◆ Work order
Could the data below be copied exactly, minus the pictures?

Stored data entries

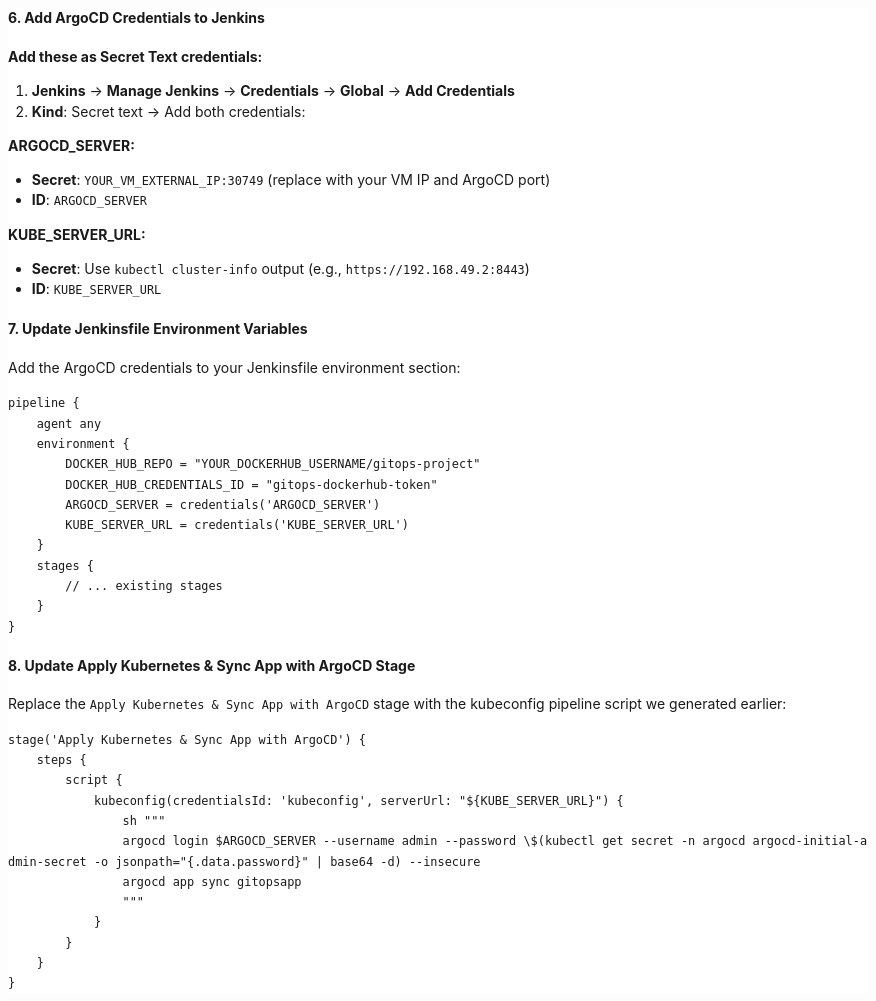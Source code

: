 #### 6. Add ArgoCD Credentials to Jenkins

**Add these as Secret Text credentials:**

1. **Jenkins** → **Manage Jenkins** → **Credentials** → **Global** → **Add Credentials**
2. **Kind**: Secret text → Add both credentials:

**ARGOCD_SERVER:**
- **Secret**: `YOUR_VM_EXTERNAL_IP:30749` (replace with your VM IP and ArgoCD port)
- **ID**: `ARGOCD_SERVER`

**KUBE_SERVER_URL:**
- **Secret**: Use `kubectl cluster-info` output (e.g., `https://192.168.49.2:8443`)
- **ID**: `KUBE_SERVER_URL`

#### 7. Update Jenkinsfile Environment Variables

Add the ArgoCD credentials to your Jenkinsfile environment section:

```jenkinsfile
pipeline {
    agent any
    environment {
        DOCKER_HUB_REPO = "YOUR_DOCKERHUB_USERNAME/gitops-project"
        DOCKER_HUB_CREDENTIALS_ID = "gitops-dockerhub-token"
        ARGOCD_SERVER = credentials('ARGOCD_SERVER')
        KUBE_SERVER_URL = credentials('KUBE_SERVER_URL')
    }
    stages {
        // ... existing stages
    }
}
```

#### 8. Update Apply Kubernetes & Sync App with ArgoCD Stage

Replace the `Apply Kubernetes & Sync App with ArgoCD` stage with the kubeconfig pipeline script we generated earlier:

```jenkinsfile
stage('Apply Kubernetes & Sync App with ArgoCD') {
    steps {
        script {
            kubeconfig(credentialsId: 'kubeconfig', serverUrl: "${KUBE_SERVER_URL}") {
                sh """
                argocd login $ARGOCD_SERVER --username admin --password \$(kubectl get secret -n argocd argocd-initial-admin-secret -o jsonpath="{.data.password}" | base64 -d) --insecure
                argocd app sync gitopsapp
                """
            }
        }
    }
}
```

◆ Result for this exercise
Source code

: #### 6. Add ArgoCD Credentials to Jenkins

**Add these as Secret Text credentials:**

1. **Jenkins** → **Manage Jenkins** → **Credentials** → **Global** → **Add Credentials**
2. **Kind**: Secret text → Add both credentials:

**ARGOCD_SERVER:**
- **Secret**: `YOUR_VM_EXTERNAL_IP:30749` (replace with your VM IP and ArgoCD port)
- **ID**: `ARGOCD_SERVER`

**KUBE_SERVER_URL:**
- **Secret**: Use `kubectl cluster-info` output (e.g., `https://192.168.49.2:8443`)
- **ID**: `KUBE_SERVER_URL`

#### 7. Update Jenkinsfile Environment Variables

Add the ArgoCD credentials to your Jenkinsfile environment section:

```jenkinsfile
pipeline {
    agent any
    environment {
        DOCKER_HUB_REPO = "YOUR_DOCKERHUB_USERNAME/gitops-project"
        DOCKER_HUB_CREDENTIALS_ID = "gitops-dockerhub-token"
        ARGOCD_SERVER = credentials('ARGOCD_SERVER')
        KUBE_SERVER_URL = credentials('KUBE_SERVER_URL')
    }
    stages {
        // ... existing stages
    }
}
```

#### 8. Update Apply Kubernetes & Sync App with ArgoCD Stage

Replace the `Apply Kubernetes & Sync App with ArgoCD` stage with the kubeconfig pipeline script we generated earlier:

```jenkinsfile
stage('Apply Kubernetes & Sync App with ArgoCD') {
    steps {
        script {
            kubeconfig(credentialsId: 'kubeconfig', serverUrl: "${KUBE_SERVER_URL}") {
                sh """
                argocd login $ARGOCD_SERVER --username admin --password \$(kubectl get secret -n argocd argocd-initial-admin-secret -o jsonpath="{.data.password}" | base64 -d) --insecure
                argocd app sync gitopsapp
                """
            }
        }
    }
}
```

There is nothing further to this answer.